(Saved data entries)
== Segment start ==

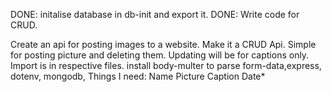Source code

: DONE: initalise database in db-init and export it.
DONE: Write code for CRUD.

Create an api for posting images to a website. Make it a CRUD Api. Simple for posting picture and deleting them. Updating will be for captions only.
Import is in respective files.
install body-multer to parse form-data,express, dotenv, mongodb,
Things I need: 
Name
Picture
Caption
Date*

== Segment end ==

● **Exercise**
Without the pictures, repeat every record above exactly as written.

● **Output of the exercise**
Source code

: DONE: initalise database in db-init and export it.
DONE: Write code for CRUD.

Create an api for posting images to a website. Make it a CRUD Api. Simple for posting picture and deleting them. Updating will be for captions only.
Import is in respective files.
install body-multer to parse form-data,express, dotenv, mongodb,
Things I need: 
Name
Picture
Caption
Date*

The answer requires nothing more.